From: Ted Ts'o <tytso@mit.edu>
Subject: Re: getdents - ext4 vs btrfs performance
Date: Wed, 14 Mar 2012 08:50:02 -0400
Message-ID: <20120314125002.GH15379@thunk.org>
References: <CADDYkjS5VJeYyHzqumazQ0qKg+HwA6GO+zYSJj7rkHNZFwjcoQ@mail.gmail.com>
 <alpine.LFD.2.00.1203091158430.4487@dhcp-27-109.brq.redhat.com>
 <BCAD47C1-B95A-4EDB-8EFB-3D4E325DE57D@whamcloud.com>
 <20120310044804.GB5652@thunk.org>
 <4F5F9A97.5060404@ubuntu.com>
 <20120313195339.GA24124@thunk.org>
 <4F5FAC9C.9070607@gmail.com>
 <20120313213304.GB11969@thunk.org>
 <alpine.LFD.2.00.1203140825090.5379@dhcp-27-109.brq.redhat.com>
Mime-Version: 1.0
Content-Type: text/plain; charset=us-ascii
Cc: Phillip Susi <phillsusi@gmail.com>,
	Andreas Dilger <adilger@whamcloud.com>,
	Jacek Luczak <difrost.kernel@gmail.com>,
	"linux-ext4@vger.kernel.org" <linux-ext4@vger.kernel.org>,
	linux-fsdevel <linux-fsdevel@vger.kernel.org>,
	LKML <linux-kernel@vger.kernel.org>,
	"linux-btrfs@vger.kernel.org" <linux-btrfs@vger.kernel.org>
To: Lukas Czerner <lczerner@redhat.com>
Content-Disposition: inline
In-Reply-To: <alpine.LFD.2.00.1203140825090.5379@dhcp-27-109.brq.redhat.com>
Sender: linux-ext4-owner@vger.kernel.org

On Wed, Mar 14, 2012 at 09:12:02AM +0100, Lukas Czerner wrote:
> I kind of like the idea about having the separate btree with inode
> numbers for the directory reading, just because it does not affect
> allocation policy nor the write performance which is a good thing.
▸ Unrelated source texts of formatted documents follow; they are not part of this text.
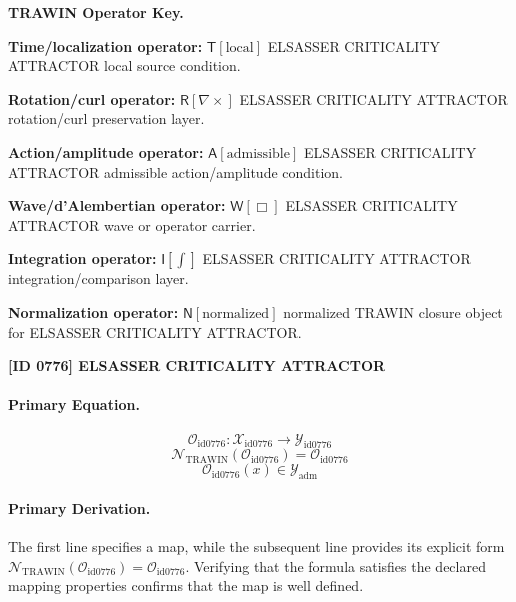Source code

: \par\vspace{0.45\baselineskip}
\noindent\begin{minipage}[t]{\linewidth}
\begingroup
\small
\raggedright
\textbf{TRAWIN Operator Key.}\par
\noindent\textbf{Time/localization operator:} $\mathsf{T}\!\left[\mathrm{local}\right]$ ELSASSER CRITICALITY ATTRACTOR local source condition.\par
\noindent\textbf{Rotation/curl operator:} $\mathsf{R}\!\left[\nabla\times\right]$ ELSASSER CRITICALITY ATTRACTOR rotation/curl preservation layer.\par
\noindent\textbf{Action/amplitude operator:} $\mathsf{A}\!\left[\mathrm{admissible}\right]$ ELSASSER CRITICALITY ATTRACTOR admissible action/amplitude condition.\par
\noindent\textbf{Wave/d'Alembertian operator:} $\mathsf{W}\!\left[\Box\right]$ ELSASSER CRITICALITY ATTRACTOR wave or operator carrier.\par
\noindent\textbf{Integration operator:} $\mathsf{I}\!\left[\int\right]$ ELSASSER CRITICALITY ATTRACTOR integration/comparison layer.\par
\noindent\textbf{Normalization operator:} $\mathsf{N}\!\left[\mathrm{normalized}\right]$ normalized TRAWIN closure object for ELSASSER CRITICALITY ATTRACTOR.\par
\endgroup
\end{minipage}

\clearpage
\noindent\textbf{[ID 0776] ELSASSER CRITICALITY ATTRACTOR}\par
\vspace{0.35em}
\paragraph{Primary Equation.}
\[
\mathcal{O}_{\mathrm{id0776}}:\mathcal{X}_{\mathrm{id0776}}\longrightarrow\mathcal{Y}_{\mathrm{id0776}}
\]
\[
\mathcal{N}_{\mathrm{TRAWIN}}(\mathcal{O}_{\mathrm{id0776}})=\mathcal{O}_{\mathrm{id0776}}
\]
\[
\mathcal{O}_{\mathrm{id0776}}(x)\in\mathcal{Y}_{\mathrm{adm}}
\]

\paragraph{Primary Derivation.}
The first line specifies a map, while the subsequent line provides its explicit form \( \mathcal{N}_{\mathrm{TRAWIN}}(\mathcal{O}_{\mathrm{id0776}})=\mathcal{O}_{\mathrm{id0776}} \). Verifying that the formula satisfies the declared mapping properties confirms that the map is well defined.
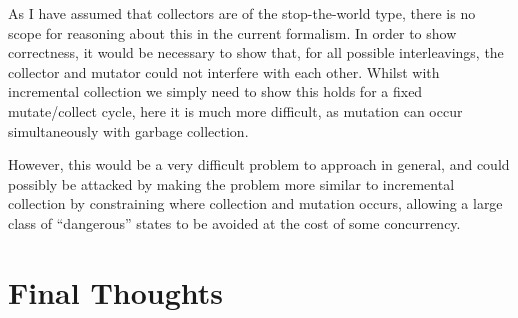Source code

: As I have assumed that collectors are of the stop-the-world type,
there is no scope for reasoning about this in the current
formalism. In order to show correctness, it would be necessary to show
that, for all possible interleavings, the collector and mutator could
not interfere with each other. Whilst with incremental collection we
simply need to show this holds for a fixed mutate/collect cycle, here
it is much more difficult, as mutation can occur simultaneously with
garbage collection.

However, this would be a very difficult problem to approach in
general, and could possibly be attacked by making the problem more
similar to incremental collection by constraining where collection and
mutation occurs, allowing a large class of ``dangerous'' states to be
avoided at the cost of some concurrency.

\section{Final Thoughts}
\label{sec:conclusion-thoughts}

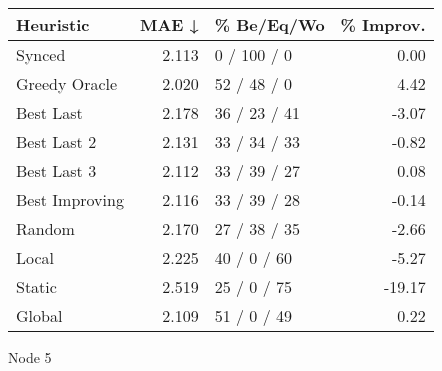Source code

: \begin{tabular}{lrlr}
\toprule
\textbf{Heuristic} & \textbf{MAE ↓} & \textbf{\% Be/Eq/Wo} & \textbf{\% Improv.} \\
\midrule
            Synced &          2.113 &          0 / 100 / 0 &                0.00 \\
     Greedy Oracle &          2.020 &          52 / 48 / 0 &                4.42 \\
         Best Last &          2.178 &         36 / 23 / 41 &               -3.07 \\
       Best Last 2 &          2.131 &         33 / 34 / 33 &               -0.82 \\
       Best Last 3 &          2.112 &         33 / 39 / 27 &                0.08 \\
    Best Improving &          2.116 &         33 / 39 / 28 &               -0.14 \\
            Random &          2.170 &         27 / 38 / 35 &               -2.66 \\
             Local &          2.225 &          40 / 0 / 60 &               -5.27 \\
            Static &          2.519 &          25 / 0 / 75 &              -19.17 \\
            Global &          2.109 &          51 / 0 / 49 &                0.22 \\
\bottomrule
\end{tabular}
\caption{Node 5}
\label{tab:hr_non_lr05_le2_bs2_5}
Also
> it has been done before in btrfs and it works very well for them. The
> only downside (aside from format change) is the extra step when removing
> the directory entry, but the positives outperform the negatives.

Well, there will be extra (journaled!) block reads and writes involved
when adding or removing directory entries.  So the performance on
workloads that do a large number of directory adds and removed will
have to be impacted.  By how much is not obvious, but it will be
something which is measurable.

> Maybe this might be even done in a way which does not require format
> change. We can have new inode flag (say EXT4_INUM_INDEX_FL) which will
> tell us that there is a inode number btree to use on directory reads.
> Then the pointer to the root of that tree would be stored at the end of
> the root block of the hree (of course if there is still some space for
> it) and the rest is easy.

You can make it be a RO_COMPAT change instead of an INCOMPAT change,
yes.

And if you want to do it as simply as possible, we could just recycle
the current htree approach for the second tree, and simply store the
root in another set of directory blocks.  But by putting the index
nodes in the directory blocks, masquerading as deleted directories, it
means that readdir() has to cycle through them and ignore the index
blocks.

The alternate approach is to use physical block numbers instead of
logical block numbers for the index blocks, and to store it separately
from the blocks containing actual directory entries.  But if we do
that for the inumber tree, the next question that arise is maybe we
should do that for the hash tree as well --- and then once you upon
that can of worms, it gets a lot more complicated.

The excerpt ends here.